Despite being widely regarded as an Austrian composter, Gustav Mahler originally came from the modern day Czech Republic, the then Eastern Bohemian arm of the Austro-Hungarian Empire. Therefore, the composer is an obvious choice for an orchestra so strongly dedicated to promoting the richness of Czech culture. Well known by many for their performances and recordings of some of the world’s best-loved film scores, Prague Symphony Orchestra are no strangers to colouring the vast spectrum of human emotion. Therefore, Mahler’s Third, while seemingly apt, is a bold and daring choice for the orchestra.

The symphony is a gargantuan marathon, both in length and subject matter. One of the longest symphonies ever written, Mahler seeks to provide an answer to the meaning of life. After exploring nature, Nietzsche, and his beloved hotbed of inspiration, the religious poetry collection, ‘The Youthful Magic Horn’, Mahler eventually resorts to love, in the soaring final movement.
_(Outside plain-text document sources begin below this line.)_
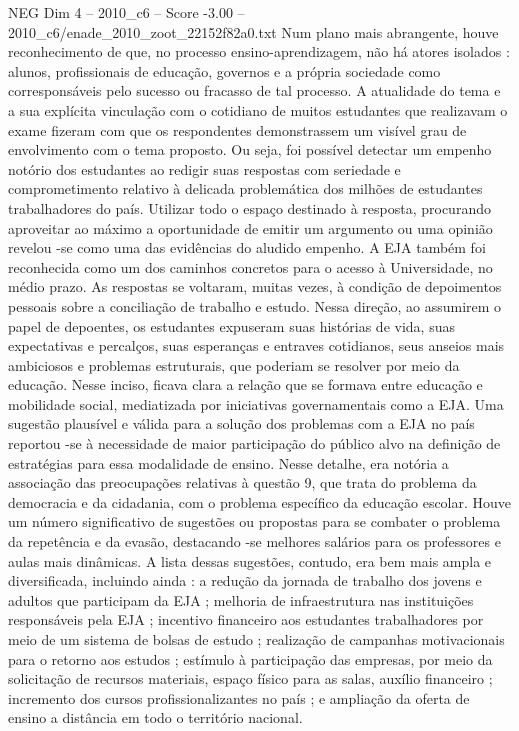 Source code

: \begin{textsample}{NEG Dim 4 – 2010\_c6 – Score -3.00 – 2010\_c6/enade\_2010\_zoot\_22152f82a0.txt}
Num plano mais abrangente, houve reconhecimento de que, no processo ensino-aprendizagem, não há atores isolados : alunos, profissionais de educação, governos e a própria sociedade como corresponsáveis pelo sucesso ou fracasso de tal processo.
A atualidade do tema e a sua explícita vinculação com o cotidiano de muitos estudantes que realizavam o exame fizeram com que os respondentes demonstrassem um visível grau de envolvimento com o tema proposto.
Ou seja, foi possível detectar um empenho notório dos estudantes ao redigir suas respostas com seriedade e comprometimento relativo à delicada problemática dos milhões de estudantes trabalhadores do país.
Utilizar todo o espaço destinado à resposta, procurando aproveitar ao máximo a oportunidade de emitir um argumento ou uma opinião revelou -se como uma das evidências do aludido empenho.
A EJA também foi reconhecida como um dos caminhos concretos para o acesso à Universidade, no médio prazo.
As respostas se voltaram, muitas vezes, à condição de depoimentos pessoais sobre a conciliação de trabalho e estudo.
Nessa direção, ao assumirem o papel de depoentes, os estudantes expuseram suas histórias de vida, suas expectativas e percalços, suas esperanças e entraves cotidianos, seus anseios mais ambiciosos e problemas estruturais, que poderiam se resolver por meio da educação.
Nesse inciso, ficava clara a relação que se formava entre educação e mobilidade social, mediatizada por iniciativas governamentais como a EJA.
Uma sugestão plausível e válida para a solução dos problemas com a EJA no país reportou -se à necessidade de maior participação do público alvo na definição de estratégias para essa modalidade de ensino.
Nesse detalhe, era notória a associação das preocupações relativas à questão 9, que trata do problema da democracia e da cidadania, com o problema específico da educação escolar.
Houve um número significativo de sugestões ou propostas para se combater o problema da repetência e da evasão, destacando -se melhores salários para os professores e aulas mais dinâmicas.
A lista dessas sugestões, contudo, era bem mais ampla e diversificada, incluindo ainda : a redução da jornada de trabalho dos jovens e adultos que participam da EJA ; melhoria de infraestrutura nas instituições responsáveis pela EJA ; incentivo financeiro aos estudantes trabalhadores por meio de um sistema de bolsas de estudo ; realização de campanhas motivacionais para o retorno aos estudos ; estímulo à participação das empresas, por meio da solicitação de recursos materiais, espaço físico para as salas, auxílio financeiro ; incremento dos cursos profissionalizantes no país ; e ampliação da oferta de ensino a distância em todo o território nacional.

\end{textsample}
The orchestra excels throughout, sharing the stage with a host of guests. The fourth movement showcases mezzo-soprano, Ester Pavlů, whose rich tone nestled amongst the strings for a quiet and confessional, yet well balanced performance of Nietzsche’s ‘Midnight Song’. But the star of the afternoon’s performance was undoubtedly the unaccredited post-horn player, first head in the third movement, singing over the perfectly delivered accompaniment from the strings. Unseen from the wings, the sonorous tones of the horn resonated around Usher Hall with an utterly ethereal quality, emphasising Mahler’s envisioned vast woodland of creatures. The post-horn generated a sublime stillness that transfixed not only the audience but also the performers on stage that beamed when it first sounded. The fifth movement brought together the orchestra, Pavlů, Edinburgh Royal Choral Union, Edinburgh University Choir, and the National Youth Choir of Scotland. In this retelling of the apostle Peter’s journey to heaven, the choirs articulate ‘What the Angel’s Tell Me’ with lively energy. NYCOS particularly performed with delightful aplomb, holding their own amongst the other chorus members.
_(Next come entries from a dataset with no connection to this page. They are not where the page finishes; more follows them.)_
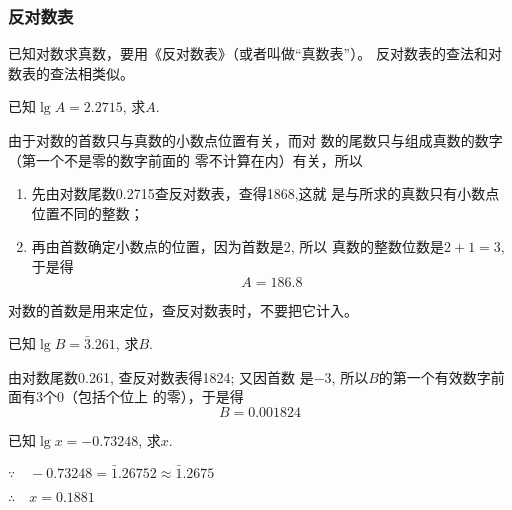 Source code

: \subsubsection{反对数表}
已知对数求真数，要用《反对数表》（或者叫做“真数表”）。
反对数表的查法和对数表的查法相类似。



    



\begin{example}
    已知$\lg A=2.2715$, 求$A$.
\end{example}

\begin{solution}
    由于对数的首数只与真数的小数点位置有关，而对
数的尾数只与组成真数的数字（第一个不是零的数字前面的
零不计算在内）有关，所以
\begin{enumerate}
    \item 先由对数尾数0.2715查反对数表，查得1868,这就
    是与所求的真数只有小数点位置不同的整数；
    \item 再由首数确定小数点的位置，因为首数是2, 所以
    真数的整数位数是$2+1=3$, 于是得
    $$A=186.8$$
\end{enumerate}
\end{solution}    

\begin{rmk}
    对数的首数是用来定位，查反对数表时，不要把它计入。
\end{rmk}


\begin{example}
   已知$\lg B=\bar{3}.261$, 求$B$. 
\end{example}

\begin{solution}
由对数尾数0.261, 查反对数表得1824; 又因首数
    是$-3$, 所以$B$的第一个有效数字前面有3个0（包括个位上
    的零），于是得
    \[B=0.001824\]
\end{solution}    

\begin{example}
    已知$\lg x=-0.73248$, 求$x$.
\end{example}

\begin{solution}
$\because\quad -0.73248=\bar{1}.26752\approx \bar{1}.2675$

$\therefore\quad x=0.1881$
\end{solution}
Under the baton of Pietari Inkinen, Prague Symphony Orchestra is an undoubtedly a consummate orchestra and this is a well-executed performance. But the orchestra does not dare to let itself dazzle or succumb to the sheer emotional might of Mahler’s work, especially in the final movement, ‘What Love Tells Me’. As Mahler paints the view of the soaring peaks seen from his Alpine cabin in Steinbach, Inkinen leads the orchestra fluidly. However, this fluidity prevents them from toying with the emotion that Mahler characterised it with, instead running too strongly with Mahler’s performance instruction ‘calm’, forgetting his other guidance, ‘deeply felt’. It’s a spotless performance of a movement that yearns for emotional liberation.

Mahler’s emotions, his passion for the seasons, the poetry that inspired him, and his gratitude for alpine scenery feel palpable in this symphony that is performed so flawlessly by the orchestra and its guests. So flawlessly, it jolts to a sadly staid conclusion that denies the performance the top marks it deserves.